# [HOW TO COMPLETE THIS TASK]
One figure is wanted here: how many lines in the entries hold the word "requests".

=== Section Start ===

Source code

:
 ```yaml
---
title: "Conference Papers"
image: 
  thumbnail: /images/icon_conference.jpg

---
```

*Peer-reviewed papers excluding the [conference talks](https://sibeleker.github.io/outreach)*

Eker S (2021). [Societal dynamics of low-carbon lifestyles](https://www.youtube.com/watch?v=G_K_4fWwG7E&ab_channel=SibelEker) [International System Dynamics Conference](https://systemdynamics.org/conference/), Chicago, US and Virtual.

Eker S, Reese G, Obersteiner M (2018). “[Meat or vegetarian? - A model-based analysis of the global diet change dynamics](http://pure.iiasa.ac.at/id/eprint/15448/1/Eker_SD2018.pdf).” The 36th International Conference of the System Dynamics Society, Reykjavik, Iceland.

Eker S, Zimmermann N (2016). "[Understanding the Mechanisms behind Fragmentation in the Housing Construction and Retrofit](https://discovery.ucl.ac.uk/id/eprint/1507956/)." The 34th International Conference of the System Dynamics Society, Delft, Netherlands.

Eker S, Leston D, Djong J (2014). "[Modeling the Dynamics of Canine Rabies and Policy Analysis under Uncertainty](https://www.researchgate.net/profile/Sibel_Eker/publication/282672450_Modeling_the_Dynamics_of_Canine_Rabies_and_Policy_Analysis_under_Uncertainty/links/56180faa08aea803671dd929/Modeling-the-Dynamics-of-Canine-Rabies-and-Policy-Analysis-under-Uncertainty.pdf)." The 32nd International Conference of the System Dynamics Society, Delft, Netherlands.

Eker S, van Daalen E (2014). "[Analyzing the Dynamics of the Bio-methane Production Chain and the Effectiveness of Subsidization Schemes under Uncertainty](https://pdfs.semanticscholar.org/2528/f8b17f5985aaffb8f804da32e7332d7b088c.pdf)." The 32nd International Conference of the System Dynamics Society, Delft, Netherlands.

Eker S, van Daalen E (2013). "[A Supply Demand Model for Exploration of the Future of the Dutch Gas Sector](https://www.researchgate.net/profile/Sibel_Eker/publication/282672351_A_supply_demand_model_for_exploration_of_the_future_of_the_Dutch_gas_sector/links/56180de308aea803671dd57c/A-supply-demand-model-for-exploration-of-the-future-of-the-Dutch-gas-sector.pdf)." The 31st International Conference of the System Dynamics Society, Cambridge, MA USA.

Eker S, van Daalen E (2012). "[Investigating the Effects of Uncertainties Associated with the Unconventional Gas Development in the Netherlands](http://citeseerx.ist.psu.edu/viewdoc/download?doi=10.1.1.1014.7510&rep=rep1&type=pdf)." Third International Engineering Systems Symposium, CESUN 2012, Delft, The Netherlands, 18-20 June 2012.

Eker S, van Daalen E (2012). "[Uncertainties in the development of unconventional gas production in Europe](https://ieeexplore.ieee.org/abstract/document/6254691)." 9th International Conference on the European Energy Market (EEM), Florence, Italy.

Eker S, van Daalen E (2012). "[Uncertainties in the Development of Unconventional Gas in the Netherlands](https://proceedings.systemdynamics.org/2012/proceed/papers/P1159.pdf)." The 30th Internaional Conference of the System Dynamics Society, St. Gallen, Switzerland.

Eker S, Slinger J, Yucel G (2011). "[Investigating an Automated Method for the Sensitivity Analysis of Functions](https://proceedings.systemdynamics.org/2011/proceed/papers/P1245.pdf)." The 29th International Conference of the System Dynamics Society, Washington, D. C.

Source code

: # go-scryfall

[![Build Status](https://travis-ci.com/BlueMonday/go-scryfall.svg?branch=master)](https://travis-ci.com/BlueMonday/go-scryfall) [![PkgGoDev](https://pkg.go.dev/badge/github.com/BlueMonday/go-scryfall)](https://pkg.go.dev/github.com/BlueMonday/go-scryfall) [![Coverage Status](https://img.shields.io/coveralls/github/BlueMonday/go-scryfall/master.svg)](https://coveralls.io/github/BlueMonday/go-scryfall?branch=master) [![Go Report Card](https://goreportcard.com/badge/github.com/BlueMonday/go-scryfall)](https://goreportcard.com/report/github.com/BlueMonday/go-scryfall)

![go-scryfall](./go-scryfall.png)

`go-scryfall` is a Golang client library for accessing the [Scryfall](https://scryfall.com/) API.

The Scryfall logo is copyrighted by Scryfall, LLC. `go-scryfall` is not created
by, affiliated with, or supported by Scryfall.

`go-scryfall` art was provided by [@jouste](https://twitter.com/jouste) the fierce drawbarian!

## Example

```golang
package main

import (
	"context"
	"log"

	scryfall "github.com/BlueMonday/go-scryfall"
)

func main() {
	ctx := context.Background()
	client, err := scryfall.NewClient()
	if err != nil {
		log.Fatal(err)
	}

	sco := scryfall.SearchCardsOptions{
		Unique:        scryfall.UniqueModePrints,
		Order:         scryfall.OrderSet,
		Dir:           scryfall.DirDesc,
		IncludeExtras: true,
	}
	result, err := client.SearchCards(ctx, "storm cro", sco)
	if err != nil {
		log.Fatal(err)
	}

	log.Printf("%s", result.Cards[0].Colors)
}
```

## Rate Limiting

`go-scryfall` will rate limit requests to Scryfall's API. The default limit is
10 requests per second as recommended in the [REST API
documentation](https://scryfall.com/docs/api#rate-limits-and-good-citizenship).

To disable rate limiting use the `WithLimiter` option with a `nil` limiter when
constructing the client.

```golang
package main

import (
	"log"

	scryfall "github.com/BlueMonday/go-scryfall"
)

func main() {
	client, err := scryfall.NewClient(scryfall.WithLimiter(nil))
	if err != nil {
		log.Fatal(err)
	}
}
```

=== Section End ===

# [WRITTEN SOLUTION]
2